VAN SEENUS: I am thinking the key to longevity in any industry is respect. I am very lucky to work with people who are my heroes—artists that can bring out the extraordinary in everyday. I have watched them over my 20 years and continued to be wowed by them. I respect these amazing people for their talents but also, very importantly, I am grateful for the lessons they have shared with me. I would hope that my legacy in fashion would be as a great collaborator and a supporter of my peers. Behind each image is an incredible team ranging from photographer to set designer to makeup artists to caterer … There is no one person that makes an incredible image. This is not a still life; it is a team effort, a coming together of friends, contrarians, creators, fixers, antagonists, teachers, students, and eventually family, as, strangely enough, that’s what it does become for me.

INTERVIEW: Who or what inspires you?

VAN SEENUS: Always my mother, very truthfully.
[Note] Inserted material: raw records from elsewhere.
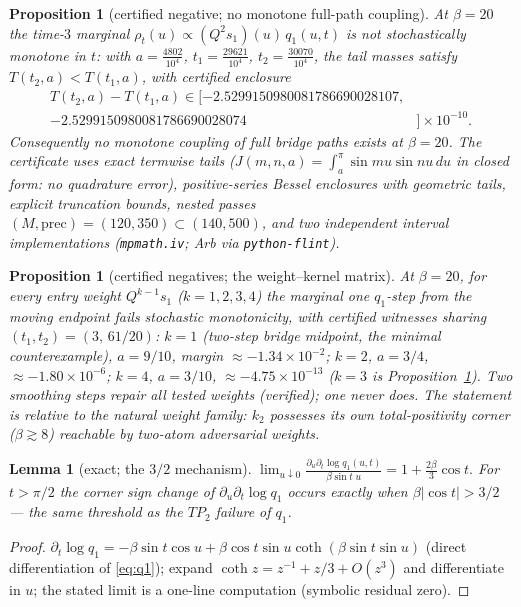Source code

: \documentclass[11pt]{article}
\newtheorem{lemma}[theorem]{Lemma}
\newtheorem{proposition}[theorem]{Proposition}
\theoremstyle{remark}
\newcommand{\dd}{\,d}
\begin{document}
\begin{proposition}[certified negative; no monotone full-path coupling]
\label{prop:coupling}
At $\beta=20$ the time-$3$ marginal
$\rho_t(u)\propto(Q^2s_1)(u)\,q_1(u,t)$ is not stochastically monotone in
$t$: with $a=\tfrac{4802}{10^4}$, $t_1=\tfrac{29621}{10^4}$,
$t_2=\tfrac{30070}{10^4}$, the tail masses satisfy $T(t_2,a)<T(t_1,a)$,
with certified enclosure
\begin{align*}
T(t_2,a)-T(t_1,a)\in
[-2.5299150980081786690028107,&\\
 -2.5299150980081786690028074&]\times10^{-10}.
\end{align*}
Consequently no monotone coupling of full bridge paths exists at
$\beta=20$. The certificate uses exact termwise tails
($J(m,n,a)=\int_a^\pi\sin mu\sin nu\dd u$ in closed form: no quadrature
error), positive-series Bessel enclosures with geometric tails, explicit
truncation bounds, nested passes $(M,\mathrm{prec})=(120,350)\subset
(140,500)$, and two independent interval implementations
(\texttt{mpmath.iv}; Arb via \texttt{python-flint}).
\end{proposition}

\begin{proposition}[certified negatives; the weight--kernel matrix]
\label{prop:matrix}
At $\beta=20$, for every entry weight $Q^{k-1}s_1$ ($k=1,2,3,4$) the
marginal one $q_1$-step from the moving endpoint fails stochastic
monotonicity, with certified witnesses sharing $(t_1,t_2)=(3,\,61/20)$:
$k=1$ (two-step bridge midpoint, the minimal counterexample), $a=9/10$,
margin $\approx-1.34\times10^{-2}$; $k=2$, $a=3/4$,
$\approx-1.80\times10^{-6}$; $k=4$, $a=3/10$,
$\approx-4.75\times10^{-13}$ ($k=3$ is
Proposition~\ref{prop:coupling}). Two smoothing steps repair all tested
weights (verified); one never does. The statement is relative to the
natural weight family: $k_2$ possesses its own total-positivity corner
($\beta\gtrsim8$) reachable by two-atom adversarial weights.
\end{proposition}

\begin{lemma}[exact; the $3/2$ mechanism]\label{lem:mech}
$\displaystyle
\lim_{u\downarrow0}\frac{\partial_u\partial_t\log q_1(u,t)}
{\beta\sin t\;u}=1+\frac{2\beta}{3}\cos t .$
For $t>\pi/2$ the corner sign change of $\partial_u\partial_t\log q_1$
occurs exactly when $\beta|\cos t|>3/2$ --- the same threshold as the
$TP_2$ failure of $q_1$.
\end{lemma}

\begin{proof}
$\partial_t\log q_1=-\beta\sin t\cos u+\beta\cos t\sin u\coth(\beta\sin
t\sin u)$ (direct differentiation of \eqref{eq:q1}); expand
$\coth z=z^{-1}+z/3+O(z^3)$ and differentiate in $u$; the stated limit is
a one-line computation (symbolic residual zero).
\end{proof}
\end{document}
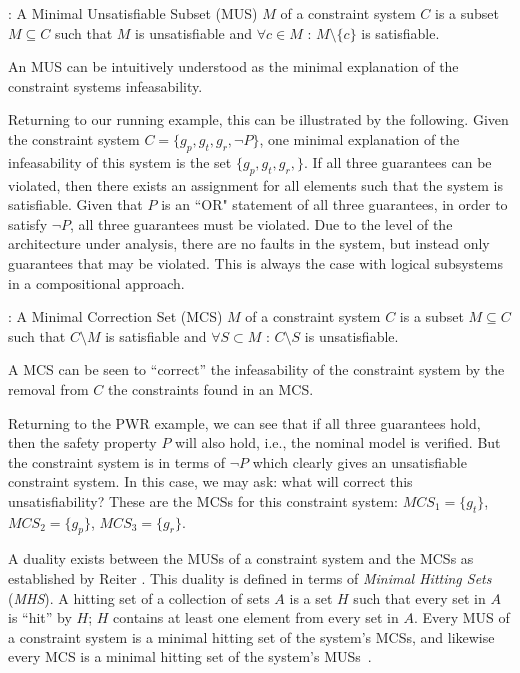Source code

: \begin{definition} : A Minimal Unsatisfiable Subset (MUS) $M$ of a constraint system $C$ is a subset $M \subseteq C$ such that $M$ is unsatisfiable and $\forall c \in M$ : $M \setminus \{c\}$ is satisfiable. 
\end{definition}
\noindent
An MUS can be intuitively understood as the minimal explanation of the constraint systems infeasability. 

Returning to our running example, this can be illustrated by the following. Given the constraint system $C = \{g_p, g_t, g_r, \neg P\}$, one minimal explanation of the infeasability of this system is the set $\{g_p, g_t, g_r,\}$. If all three guarantees can be violated, then there exists an assignment for all elements such that the system is satisfiable. Given that $P$ is an ``OR" statement of all three guarantees, in order to satisfy $\neg P$, all three guarantees must be violated. Due to the level of the architecture under analysis, there are no faults in the system, but instead only guarantees that may be violated. This is always the case with logical subsystems in a compositional approach. 

\begin{definition} : A Minimal Correction Set (MCS) $M$ of a constraint system $C$ is a subset $M\subseteq C$ such that $C \setminus M$ is satisfiable and $\forall S \subset M$ : $C \setminus S$ is unsatisfiable. 
\end{definition}
\noindent
A MCS can be seen to ``correct'' the infeasability of the constraint system by the removal from $C$ the constraints found in an MCS.

Returning to the PWR example, we can see that if all three guarantees hold, then the safety property $P$ will also hold, i.e., the nominal model is verified. But the constraint system is in terms of $\neg P$ which clearly gives an unsatisfiable constraint system. In this case, we may ask: what will correct this unsatisfiability? These are the MCSs for this constraint system: $MCS_1 = \{g_t\}$, $MCS_2 = \{g_p\}$, $MCS_3 = \{g_r\}$. 

A duality exists between the MUSs of a constraint system and the MCSs as established by Reiter \cite{reiter1987theory}. This duality is defined in terms of \textit{Minimal Hitting Sets} (\textit{MHS}). A hitting set of a collection of sets $A$ is a set $H$ such that every set in $A$ is ``hit'' by $H$; $H$ contains at least one element from every set in $A$. Every MUS of a constraint system is a minimal hitting set of the system's MCSs, and likewise every MCS is a minimal hitting set of the system's MUSs~\cite{liffiton2016fast, reiter1987theory, de1987diagnosing}.

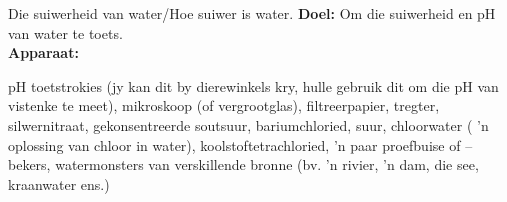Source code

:             \begin{g_experiment}{Die suiwerheid van water/Hoe suiwer is water.}
            \nopagebreak
            \label{m38138*id08341}\noindent{}\textbf{Doel:}\newline
Om die suiwerheid en pH van water te toets.
\\
\label{m38138*id083244}\noindent{}\textbf{Apparaat:}\\
\begin{minipage}{.5\textwidth}
pH toetstrokies (jy kan dit by dierewinkels kry, hulle gebruik dit om die pH van vistenke te meet), mikroskoop (of vergrootglas), filtreerpapier, tregter, silwernitraat, gekonsentreerde soutsuur, bariumchloried, suur, chloorwater ( 'n oplossing van chloor in water), koolstoftetrachloried,  'n paar proefbuise of –bekers, watermonsters van verskillende bronne (bv.  'n rivier,  'n dam, die see, kraanwater ens.)
\end{minipage}
\begin{minipage}{.5\textwidth}


\end{minipage}
\end{g_experiment}
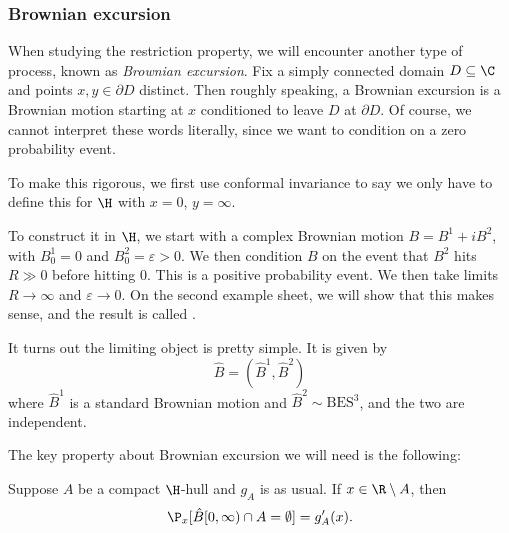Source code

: \documentclass[a4paper]{article}
\newcommand\BES{\mathrm{BES}}
\begin{document}
\subsubsection*{Brownian excursion}
When studying the restriction property, we will encounter another type of process, known as \emph{Brownian excursion}. Fix a simply connected domain $D \subseteq \C$ and points $x, y \in \partial D$ distinct. Then roughly speaking, a Brownian excursion is a Brownian motion starting at $x$ conditioned to leave $D$ at $\partial D$. Of course, we cannot interpret these words literally, since we want to condition on a zero probability event.

To make this rigorous, we first use conformal invariance to say we only have to define this for $\H$ with $x = 0$, $y = \infty$.

To construct it in $\H$, we start with a complex Brownian motion $B = B^1 + i B^2$, with $B^1_0 = 0$ and $B_0^2 = \varepsilon > 0$. We then condition $B$ on the event that $B^2$ hits $R \gg 0$ before hitting $0$. This is a positive probability event. We then take limits $R \to \infty$ and $\varepsilon \to 0$. On the second example sheet, we will show that this makes sense, and the result is called .

It turns out the limiting object is pretty simple. It is given by
\[
  \hat{B} = (\hat{B}^1, \hat{B}^2)
\]
where $\hat{B}^1$ is a standard Brownian motion and $\hat{B}^2 \sim \BES^3$, and the two are independent.

The key property about Brownian excursion we will need is the following:
\begin{prop}
  Suppose $A$ be a compact $\H$-hull and $g_A$ is as usual. If $x \in \R \setminus A$, then
  \[
    \P_x[\hat{B}[0, \infty) \cap A = \emptyset] = g_A'(x).
  \]
\end{prop}
\end{document}
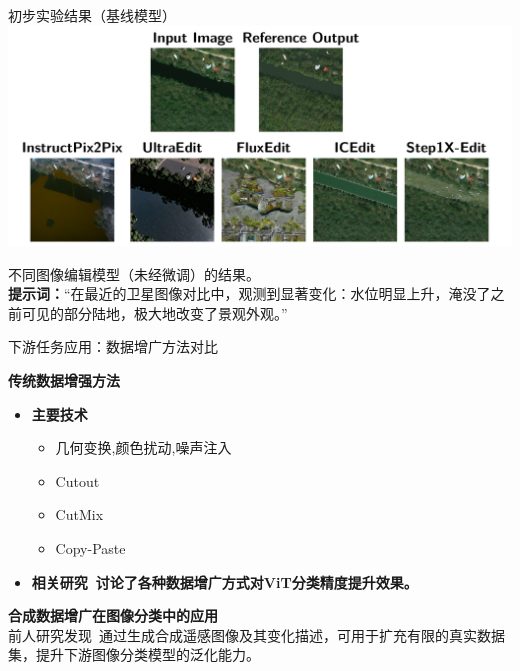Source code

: \documentclass[11pt,aspectratio=169]{beamer}
\begin{document}
\begin{frame}{初步实验结果（基线模型）}
    \centering
    \includegraphics[width=0.95\linewidth]{imagens/baseline_results.png}
    
    {\tiny
    不同图像编辑模型（未经微调）的结果。\\
    \textbf{提示词：}“在最近的卫星图像对比中，观测到显著变化：水位明显上升，淹没了之前可见的部分陆地，极大地改变了景观外观。”
    }
\end{frame}

\begin{frame}{下游任务应用：数据增广方法对比}

    \textbf{传统数据增强方法}
    \begin{itemize}
        \item \textbf{主要技术}
        \begin{itemize}
            \item 几何变换,颜色扰动,噪声注入
            \item Cutout~\cite{devriesImprovedRegularizationConvolutional2017}
            \item CutMix~\cite{yunCutMixRegularizationStrategy2019}
            \item Copy-Paste~\cite{ghiasiSimpleCopyPasteStrong2021}
        \end{itemize}
        \item \textbf{相关研究~\cite{steinerHowTrainYour2022}讨论了各种数据增广方式对ViT分类精度提升效果。}
    \end{itemize}
    \vspace{0.3em}
    
    \textbf{合成数据增广在图像分类中的应用} \\
    前人研究发现~\cite{heSyntheticDataGenerative2022}通过生成合成遥感图像及其变化描述，可用于扩充有限的真实数据集，提升下游图像分类模型的泛化能力。
\end{frame}
\end{document}
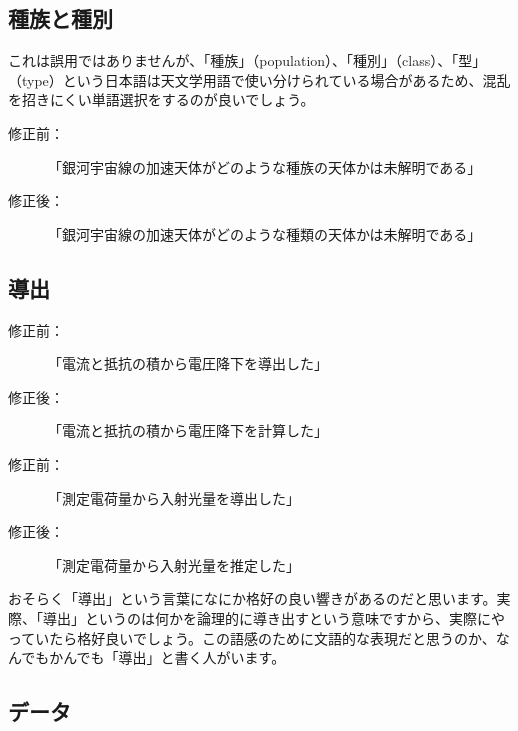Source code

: \subsection{種族と種別}

これは誤用ではありませんが、「種族」（population）、「種別」（class）、「型」（type）という日本語は天文学用語で使い分けられている場合があるため、混乱を招きにくい単語選択をするのが良いでしょう。

\begin{description}
\item[修正前：]「銀河宇宙線の加速天体がどのような種族の天体かは未解明である」
\item[修正後：]「銀河宇宙線の加速天体がどのような種類の天体かは未解明である」
\end{description}




\subsection{導出}

\begin{description}
\item[修正前：]「電流と抵抗の積から電圧降下を導出した」
\item[修正後：]「電流と抵抗の積から電圧降下を計算した」
\end{description}
\begin{description}
\item[修正前：]「測定電荷量から入射光量を導出した」
\item[修正後：]「測定電荷量から入射光量を推定した」
\end{description}

おそらく「導出」という言葉になにか格好の良い響きがあるのだと思います。実際、「導出」というのは何かを論理的に導き出すという意味ですから、実際にやっていたら格好良いでしょう。この語感のために文語的な表現だと思うのか、なんでもかんでも「導出」と書く人がいます。

\subsection{データ}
As well as my rescue dogs and fosters who come in with some heavy histories, yet they adapt to love and kindness so easily, openly, and quickly. Strangely enough, for me, Instagram has been a creatively freeing and inspiring format lately. I have been so very resistant to nearly all forms of media, yet finally this made it into my atmosphere, and in discovering this I have been propelled into some movement and new ideas. Real life images, curated images, even the visual diarrhea are incredible fertilization for movement in some direction or another. For me, before such a platform, I had little to no idea where to place, how to share, even whether one should share things that have been accumulating underneath for so long. This also allowed and pushed me to reflect on my own creations—why do I do it, how do I feel sharing it, what is the vulnerability and strength there? For me, for now, this vehicle allows the images to speak for so much; I am less verbal and more visual and I love the simplicity of this.